L'attore anche regista per 'Un curioso accidente' di Carlo Goldoni al teatro Argentina di Roma, affiancato da Federica Di Martino - "Pasolini voleva che recitassi gratis per lui ma non ero ricco di famiglia..." - "Gli artisti possono fare ben poco contro le guerre" - "Violenza sulle donne? Gli uomini non stanno al passo coi tempi e impongono la forza"

Gabriele Lavia in
Gabriele Lavia in "Un curioso accidente" di Carlo Goldoni al teatro Argentina di Roma
02 novembre 2023 | 17.11
LETTURA: 5 minuti

"Dopo tanto parlare a sproposito di morte del teatro, siamo arrivati oggi a prefigurare il funerale del cinema. Ma la differenza è netta: il teatro è 'logos', il cinema è 'techne' e questo dice tutto". E' la premessa di Gabriele Lavia - impegnato in questi giorni come regista e attore protagonista in 'Un curioso accidente' di Carlo Goldoni al teatro Argentina di Roma - intervistato dalla AdnKronos dopo l'appello sui social postato da Carlo Verdone in relazione alla chiusura di tanti teatri, nel caso specifico a Roma.
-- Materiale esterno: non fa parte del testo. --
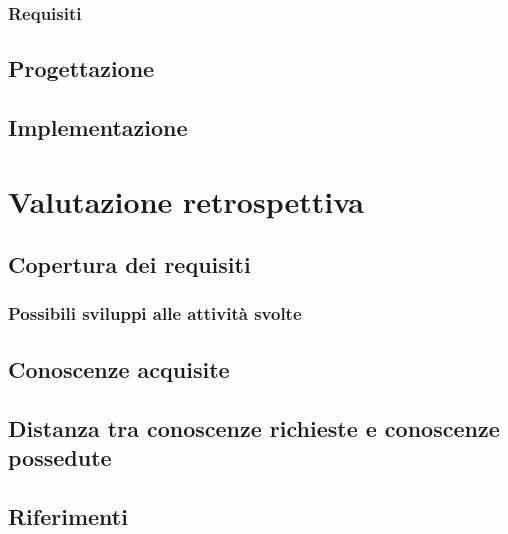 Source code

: \subsubsection{Requisiti}
\label{3.2.3}

\subsection{Progettazione}
\label{3.3}

\subsection{Implementazione}
\label{3.4}
\newpage

\section{Valutazione retrospettiva}
\label{4.0}

\subsection{Copertura dei requisiti}
\label{4.1}

\subsubsection{Possibili sviluppi alle attività svolte}
\subsection{Conoscenze acquisite}

\label{4.2}
\subsection{Distanza tra conoscenze richieste e conoscenze possedute}

\label{4.3}
\newpage

\printglossaries
{}
\label{5.0}

\newpage
\subsection*{Riferimenti}
\label{6.0}
\newpage





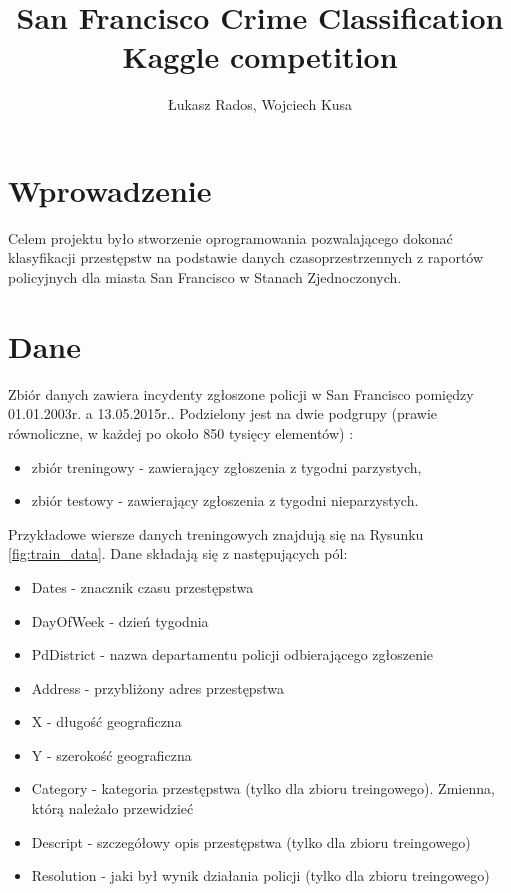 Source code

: \documentclass[11pt]{article} %
\title{San Francisco Crime Classification\\ \large{Kaggle competition  }}
\author{Łukasz Rados, Wojciech Kusa}
\affil{Wydział Fizyki i Informatyki Stosowanej \\ Akademia Górniczo-Hutnicza w Krakowie}
\begin{document}
\maketitle

\section{Wprowadzenie}

Celem projektu było stworzenie oprogramowania pozwalającego dokonać klasyfikacji przestępstw na podstawie danych czasoprzestrzennych z raportów policyjnych dla miasta San Francisco w Stanach Zjednoczonych. 


\section{Dane}

Zbiór danych zawiera incydenty zgłoszone policji w San Francisco pomiędzy 01.01.2003r. a 13.05.2015r.. Podzielony jest na dwie podgrupy (prawie równoliczne, w każdej po około 850 tysięcy elementów) :
\begin{itemize}
\item zbiór treningowy - zawierający zgłoszenia z tygodni parzystych,

\item zbiór testowy -  zawierający zgłoszenia z tygodni nieparzystych.
\end{itemize} 

Przykładowe wiersze danych treningowych znajdują się na Rysunku \ref{fig:train_data}. Dane składają się z następujących pól:

\begin{itemize}
\item Dates - znacznik czasu przestępstwa
\item DayOfWeek - dzień tygodnia
\item PdDistrict - nazwa departamentu policji odbierającego zgłoszenie
\item Address - przybliżony adres przestępstwa
\item X - długość geograficzna
\item Y - szerokość geograficzna
\item Category - kategoria przestępstwa (tylko dla zbioru treingowego). Zmienna, którą należało przewidzieć
\item Descript - szczegółowy opis przestępstwa (tylko dla zbioru treingowego)
\item Resolution - jaki był wynik działania policji (tylko dla zbioru treingowego)

\end{itemize}
\end{document}

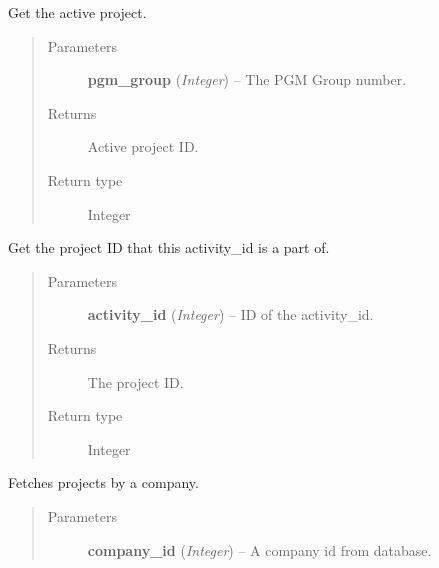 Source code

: \documentclass[letterpaper,10pt,english]{sphinxmanual}
\begin{document}

\begin{fulllineitems}
\label{controller:controller.project.get_active_project}
Get the active project.
\begin{quote}\begin{description}
\item[{Parameters}] \leavevmode
\textbf{pgm\_group} (\emph{Integer}) -- The PGM Group number.

\item[{Returns}] \leavevmode
Active project ID.

\item[{Return type}] \leavevmode
Integer

\end{description}\end{quote}

\end{fulllineitems}


\begin{fulllineitems}
\label{controller:controller.project.get_project_id_by_activity}
Get the project ID that this activity\_id is a part of.
\begin{quote}\begin{description}
\item[{Parameters}] \leavevmode
\textbf{activity\_id} (\emph{Integer}) -- ID of the activity\_id.

\item[{Returns}] \leavevmode
The project ID.

\item[{Return type}] \leavevmode
Integer

\end{description}\end{quote}

\end{fulllineitems}


\begin{fulllineitems}
\label{controller:controller.project.get_projects_by_company}
Fetches projects by a company.
\begin{quote}\begin{description}
\item[{Parameters}] \leavevmode
\textbf{company\_id} (\emph{Integer}) -- A company id from database.

\end{description}\end{quote}

\end{fulllineitems}
\end{document}
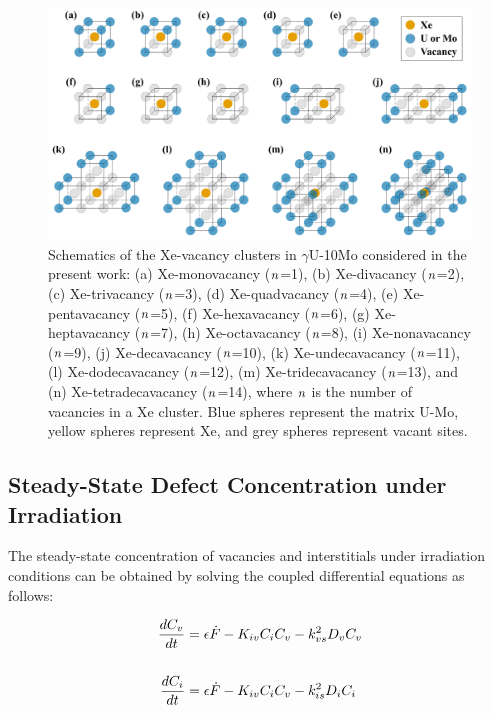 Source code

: \documentclass[preprint,12pt]{elsarticle}
\begin{document}
\begin{figure}[hbt!]
\centering
\includegraphics[width=1.0\textwidth]{Fig1.png}
\caption{Schematics of the Xe-vacancy clusters in $\gamma$U-10Mo considered in the present work: (a) Xe-monovacancy ($\it{n}$=1), (b) Xe-divacancy ($\it{n}$=2), (c) Xe-trivacancy ($\it{n}$=3), (d) Xe-quadvacancy ($\it{n}$=4), (e) Xe-pentavacancy ($\it{n}$=5), (f) Xe-hexavacancy ($\it{n}$=6), (g) Xe-heptavacancy ($\it{n}$=7), (h) Xe-octavacancy ($\it{n}$=8), (i) Xe-nonavacancy ($\it{n}$=9), (j) Xe-decavacancy ($\it{n}$=10), (k) Xe-undecavacancy ($\it{n}$=11), (l) Xe-dodecavacancy ($\it{n}$=12), (m) Xe-tridecavacancy ($\it{n}$=13), and (n) Xe-tetradecavacancy ($\it{n}$=14), where $\it{n}$ is the number of vacancies in a Xe cluster. Blue spheres represent the matrix U-Mo, yellow spheres represent Xe, and grey spheres represent vacant sites. }
\label{fig:xeclusters}
\end{figure}

\subsection{Steady-State Defect Concentration under Irradiation}
The steady-state concentration of vacancies and interstitials under irradiation conditions can be obtained by solving the coupled differential equations as follows:

\begin{align} 
\label{eqn:UMoratetheory1}
\frac{dC_{v}}{dt}={}&\epsilon\dot{F}- K_{iv}C_{i}C_{v} - k_{vs}^{2}D_{v}C_{v} \\
\notag\\
\label{eqn:UMoratetheory2}
\frac{dC_{i}}{dt}={}&\epsilon\dot{F} - K_{iv}C_{i}C_{v} - k_{is}^{2}D_{i}C_{i} 
\end{align}
\end{document}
In generale, al di là dei casi specifici dettati dalle cronache cittadine, Lavia esorta a "non preoccuparsi e non meravigliarsi, perché il teatro resterà in eterno, mentre il cinema un giorno potrà scomparire: come la pietra è stata sostituita dall'arco con la freccia, questo dalla balestra, questa dall'archibugio con baionetta, fino alla bomba atomica". Ecco allora che "la 'techne' ha un destino: essere sempre superata da una nuova 'techne' e ciò vale anche per il cinema, pur se sinceramente mi dispiace. Il teatro no, il teatro è 'logos' e la parola non potrà mai essere superata, con la sua trasformazione catartica è e sarà sempre insuperabile e quindi immortale".
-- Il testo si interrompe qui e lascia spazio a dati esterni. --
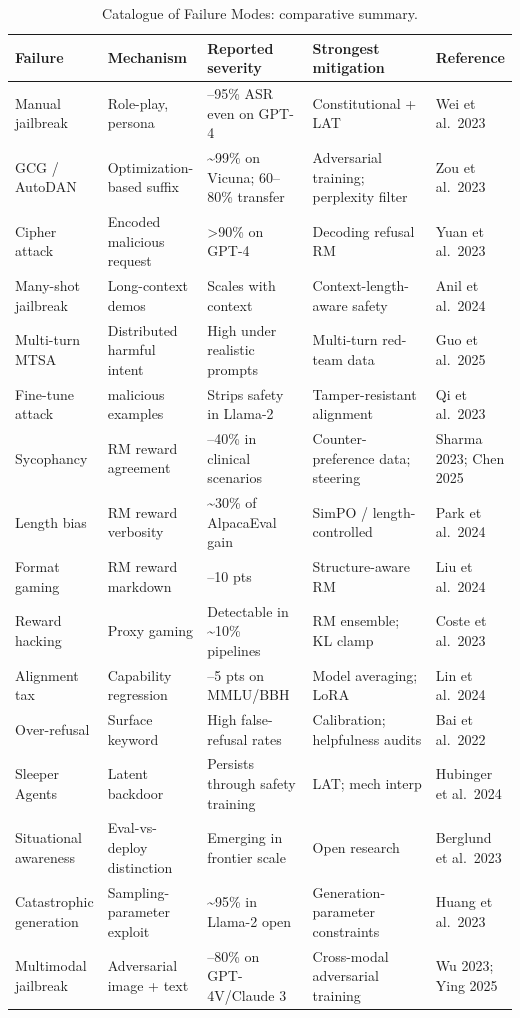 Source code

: \documentclass{article}
\begin{document}
\begin{table}[t]
\centering
\caption{Catalogue of Failure Modes: comparative summary.}
\label{tab:catalogue-of-failure-modes}
\begin{tabular}{>{\raggedright\arraybackslash}p{0.1620\linewidth}
  >{\raggedright\arraybackslash}p{0.1831\linewidth}
  >{\raggedright\arraybackslash}p{0.2254\linewidth}
  >{\raggedright\arraybackslash}p{0.2746\linewidth}
  >{\raggedright\arraybackslash}p{0.1549\linewidth}}
\toprule
Failure & Mechanism & Reported severity & Strongest mitigation & Reference \\
\midrule
Manual jailbreak & Role-play, persona & 50--95\% ASR even on GPT-4 & Constitutional + LAT & Wei et al.~2023 \\
GCG / AutoDAN & Optimization-based suffix & \textasciitilde99\% on Vicuna; 60--80\% transfer & Adversarial training; perplexity filter & Zou et al.~2023 \\
Cipher attack & Encoded malicious request & \textgreater90\% on GPT-4 & Decoding refusal RM & Yuan et al.~2023 \\
Many-shot jailbreak & Long-context demos & Scales with context & Context-length-aware safety & Anil et al.~2024 \\
Multi-turn MTSA & Distributed harmful intent & High under realistic prompts & Multi-turn red-team data & Guo et al.~2025 \\
Fine-tune attack & 10 malicious examples & Strips safety in Llama-2 & Tamper-resistant alignment & Qi et al.~2023 \\
Sycophancy & RM reward agreement & 15--40\% in clinical scenarios & Counter-preference data; steering & Sharma 2023; Chen 2025 \\
Length bias & RM reward verbosity & \textasciitilde30\% of AlpacaEval gain & SimPO / length-controlled & Park et al.~2024 \\
Format gaming & RM reward markdown & 5--10 pts & Structure-aware RM & Liu et al.~2024 \\
Reward hacking & Proxy gaming & Detectable in \textasciitilde10\% pipelines & RM ensemble; KL clamp & Coste et al.~2023 \\
Alignment tax & Capability regression & 1--5 pts on MMLU/BBH & Model averaging; LoRA & Lin et al.~2024 \\
Over-refusal & Surface keyword & High false-refusal rates & Calibration; helpfulness audits & Bai et al.~2022 \\
Sleeper Agents & Latent backdoor & Persists through safety training & LAT; mech interp & Hubinger et al.~2024 \\
Situational awareness & Eval-vs-deploy distinction & Emerging in frontier scale & Open research & Berglund et al.~2023 \\
Catastrophic generation & Sampling-parameter exploit & \textasciitilde95\% in Llama-2 open & Generation-parameter constraints & Huang et al.~2023 \\
Multimodal jailbreak & Adversarial image + text & 60--80\% on GPT-4V/Claude 3 & Cross-modal adversarial training & Wu 2023; Ying 2025 \\
\end{tabular}
\end{table}
\end{document}
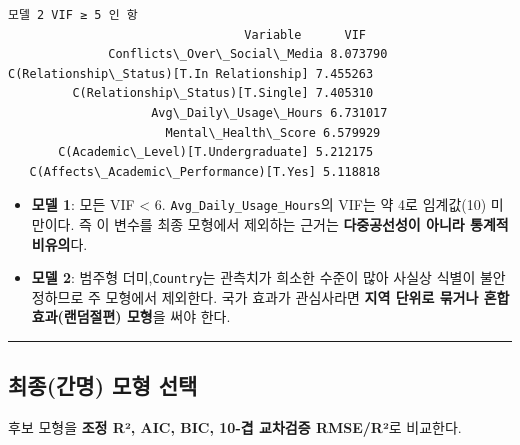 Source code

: \documentclass[11pt]{article}
\providecommand{\tightlist}{%
      \setlength{\itemsep}{0pt}\setlength{\parskip}{0pt}}
\begin{document}
    \begin{Verbatim}[commandchars=\\\{\}]
모델 2 VIF ≥ 5 인 항
                                 Variable      VIF
              Conflicts\_Over\_Social\_Media 8.073790
C(Relationship\_Status)[T.In Relationship] 7.455263
         C(Relationship\_Status)[T.Single] 7.405310
                    Avg\_Daily\_Usage\_Hours 6.731017
                      Mental\_Health\_Score 6.579929
       C(Academic\_Level)[T.Undergraduate] 5.212175
   C(Affects\_Academic\_Performance)[T.Yes] 5.118818
    \end{Verbatim}

    \begin{itemize}
\tightlist
\item
  \textbf{모델 1}: 모든 VIF \textless{} 6.
  \texttt{Avg\_Daily\_Usage\_Hours}의 VIF는 약 4로 임계값(10) 미만이다.
  즉 이 변수를 최종 모형에서 제외하는 근거는 \textbf{다중공선성이 아니라
  통계적 비유의}다.
\item
  \textbf{모델 2}: 범주형 더미,\texttt{Country}는 관측치가 희소한 수준이
  많아 사실상 식별이 불안정하므로 주 모형에서 제외한다. 국가 효과가
  관심사라면 \textbf{지역 단위로 묶거나 혼합효과(랜덤절편) 모형}을 써야
  한다.
\end{itemize}

    \begin{center}\rule{0.5\linewidth}{0.5pt}\end{center}

\hypertarget{uxcd5cuxc885uxac04uxba85-uxbaa8uxd615-uxc120uxd0dd}{%
\subsection{최종(간명) 모형
선택}\label{uxcd5cuxc885uxac04uxba85-uxbaa8uxd615-uxc120uxd0dd}}

후보 모형을 \textbf{조정 R², AIC, BIC, 10-겹 교차검증 RMSE/R²}로
비교한다.
\end{document}
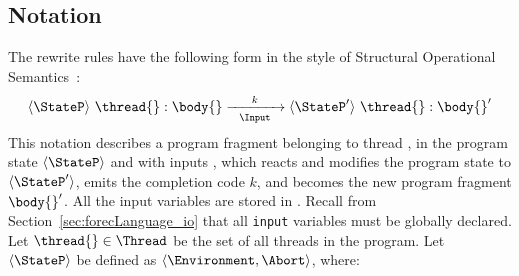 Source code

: \subsection{Notation}
The rewrite rules have the following form in the style of 
Structural Operational Semantics~\cite{semantics_sos}:
\begin{equation*}
	\langle \StateP \rangle ~ \thread{}:\body{} 
		\xrightarrow[~~\Input~~]{k} 
	\langle \StateP' \rangle ~ \thread{}:\body{}'
\end{equation*}
This notation describes a program fragment \body{} belonging to thread \thread{},
in the program state $\langle \StateP \rangle$ and with inputs \Input{}, which
reacts and modifies the program state to $\langle \StateP' \rangle$, emits the 
completion code $k$, and becomes the new program fragment $\body{}'$. 
All the input variables are stored in \Input{}. Recall 
from Section~\ref{sec:forecLanguage_io} that all \verb$input$ variables 
must be globally declared.
Let $\thread{} \in \Thread$ be the set of all threads in the program. 
Let $\langle \StateP \rangle$ be defined as 
$\langle \Environment, \Abort \rangle$, where:
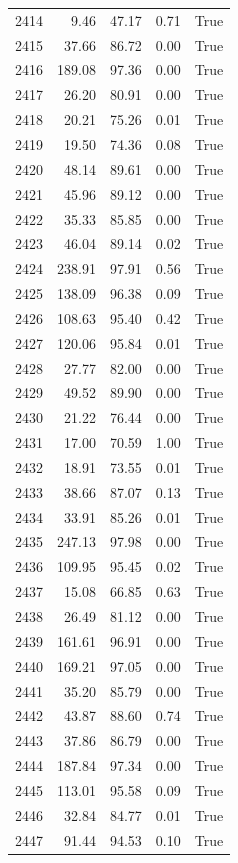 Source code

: \begin{longtable}{rrrrr}
2414 & 9.46 & 47.17 & 0.71 & True \\
2415 & 37.66 & 86.72 & 0.00 & True \\
2416 & 189.08 & 97.36 & 0.00 & True \\
2417 & 26.20 & 80.91 & 0.00 & True \\
2418 & 20.21 & 75.26 & 0.01 & True \\
2419 & 19.50 & 74.36 & 0.08 & True \\
2420 & 48.14 & 89.61 & 0.00 & True \\
2421 & 45.96 & 89.12 & 0.00 & True \\
2422 & 35.33 & 85.85 & 0.00 & True \\
2423 & 46.04 & 89.14 & 0.02 & True \\
2424 & 238.91 & 97.91 & 0.56 & True \\
2425 & 138.09 & 96.38 & 0.09 & True \\
2426 & 108.63 & 95.40 & 0.42 & True \\
2427 & 120.06 & 95.84 & 0.01 & True \\
2428 & 27.77 & 82.00 & 0.00 & True \\
2429 & 49.52 & 89.90 & 0.00 & True \\
2430 & 21.22 & 76.44 & 0.00 & True \\
2431 & 17.00 & 70.59 & 1.00 & True \\
2432 & 18.91 & 73.55 & 0.01 & True \\
2433 & 38.66 & 87.07 & 0.13 & True \\
2434 & 33.91 & 85.26 & 0.01 & True \\
2435 & 247.13 & 97.98 & 0.00 & True \\
2436 & 109.95 & 95.45 & 0.02 & True \\
2437 & 15.08 & 66.85 & 0.63 & True \\
2438 & 26.49 & 81.12 & 0.00 & True \\
2439 & 161.61 & 96.91 & 0.00 & True \\
2440 & 169.21 & 97.05 & 0.00 & True \\
2441 & 35.20 & 85.79 & 0.00 & True \\
2442 & 43.87 & 88.60 & 0.74 & True \\
2443 & 37.86 & 86.79 & 0.00 & True \\
2444 & 187.84 & 97.34 & 0.00 & True \\
2445 & 113.01 & 95.58 & 0.09 & True \\
2446 & 32.84 & 84.77 & 0.01 & True \\
2447 & 91.44 & 94.53 & 0.10 & True \\

\end{longtable}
Quanto alla sua ultima proposta artistica, "non ho mai rappresentato commedie famose di Goldoni per due ragioni. La prima è molto semplice: 'non me le hanno fatte fare... E' il caso della 'Bottega del Caffé' che invece avrei amato interpretare. La seconda è più profonda o se si preferisce più complessa: mi piace fare opere minori che poi in realtà non lo sono; non a caso credo che la prima che ho recitato del commediografo veneziano, 'Il vero amico', sia stato il mio più grande successo teatrale", spiega Gabriele Lavia.
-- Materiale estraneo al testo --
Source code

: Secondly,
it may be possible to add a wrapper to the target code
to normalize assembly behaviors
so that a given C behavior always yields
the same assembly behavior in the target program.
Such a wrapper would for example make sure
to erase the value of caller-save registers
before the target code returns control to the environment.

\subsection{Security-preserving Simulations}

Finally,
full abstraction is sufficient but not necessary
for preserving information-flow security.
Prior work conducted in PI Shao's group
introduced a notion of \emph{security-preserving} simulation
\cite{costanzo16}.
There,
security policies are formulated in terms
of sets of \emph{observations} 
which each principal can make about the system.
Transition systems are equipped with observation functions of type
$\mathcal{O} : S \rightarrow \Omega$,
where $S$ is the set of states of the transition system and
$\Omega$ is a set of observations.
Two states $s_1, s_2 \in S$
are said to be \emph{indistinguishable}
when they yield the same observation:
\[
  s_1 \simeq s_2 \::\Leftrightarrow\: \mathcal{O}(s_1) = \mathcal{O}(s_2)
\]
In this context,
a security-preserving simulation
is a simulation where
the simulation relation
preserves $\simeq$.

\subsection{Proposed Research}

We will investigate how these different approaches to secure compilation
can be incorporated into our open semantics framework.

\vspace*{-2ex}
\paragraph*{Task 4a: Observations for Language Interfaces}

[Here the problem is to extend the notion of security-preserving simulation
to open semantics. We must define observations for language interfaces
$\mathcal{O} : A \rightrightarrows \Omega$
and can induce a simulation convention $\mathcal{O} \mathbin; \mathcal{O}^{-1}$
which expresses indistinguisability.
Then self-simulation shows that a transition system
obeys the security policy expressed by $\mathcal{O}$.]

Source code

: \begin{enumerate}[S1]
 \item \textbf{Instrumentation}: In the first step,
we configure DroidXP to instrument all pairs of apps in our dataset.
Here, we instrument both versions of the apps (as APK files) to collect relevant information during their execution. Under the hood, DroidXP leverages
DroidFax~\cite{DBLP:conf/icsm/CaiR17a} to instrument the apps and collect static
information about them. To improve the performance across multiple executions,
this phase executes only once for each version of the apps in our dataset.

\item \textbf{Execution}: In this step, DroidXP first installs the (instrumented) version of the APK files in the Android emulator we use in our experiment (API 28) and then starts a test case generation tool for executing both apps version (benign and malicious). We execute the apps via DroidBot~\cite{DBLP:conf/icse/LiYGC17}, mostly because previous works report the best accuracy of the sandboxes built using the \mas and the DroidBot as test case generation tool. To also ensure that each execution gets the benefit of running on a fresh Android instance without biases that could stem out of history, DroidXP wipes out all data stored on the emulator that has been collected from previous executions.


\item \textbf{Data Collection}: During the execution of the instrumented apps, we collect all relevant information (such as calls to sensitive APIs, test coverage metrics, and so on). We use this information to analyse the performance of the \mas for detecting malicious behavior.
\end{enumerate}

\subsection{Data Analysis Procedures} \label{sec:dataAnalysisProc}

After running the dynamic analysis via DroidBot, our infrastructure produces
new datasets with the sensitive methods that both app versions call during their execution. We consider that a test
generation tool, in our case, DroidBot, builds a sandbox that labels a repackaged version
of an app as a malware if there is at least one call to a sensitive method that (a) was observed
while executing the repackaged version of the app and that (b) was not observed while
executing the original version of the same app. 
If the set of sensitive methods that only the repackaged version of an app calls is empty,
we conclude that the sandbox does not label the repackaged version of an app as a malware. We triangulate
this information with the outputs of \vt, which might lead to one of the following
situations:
"Goldoni per il teatro è come Mozart per la musica - spiega Lavia - E le sue commedie sono tutte apparentemente a lieto fine, ma è un finale felice che al contrario sottolinea una disfatta, soprattutto maschile visto che in Goldoni prevale un aspetto illuminista: Voltaire di cui era amico lo definiva il primo illuminista della Storia". Quanto agli amori letterari, "il mio amante segreto è Cechov - confessa Gabriele Lavia - Poi, amo gli autori classici greci e amo Goldoni, Shakespeare, Moliere e poi come potrei da siciliano non amare Pirandello? Ho dei libri di mia nonna con le dediche di Luigi Pirandello: tra le mie cose più preziose...".

Lavia ricorda poi un episodio giovanile, nell'anniversario della tragica morte di Pier Paolo Pasolini, nella notte fra 1 e 2 novembre del 1975. "Pasolini l'ho conosciuto personalmente, ma in maniera fuggevole: lui mi aveva cercato per fare teatro sperimentale, ma non poteva darmi nemmeno un soldo, si rivolgeva a un gruppo di amici ma io gli risposti 'Maestro, io sono un suo grande ammiratore ma non posso permettermi di campare con questo mestiere lavorando gratuitamente, purtroppo non sono ricco di famiglia'...", racconta.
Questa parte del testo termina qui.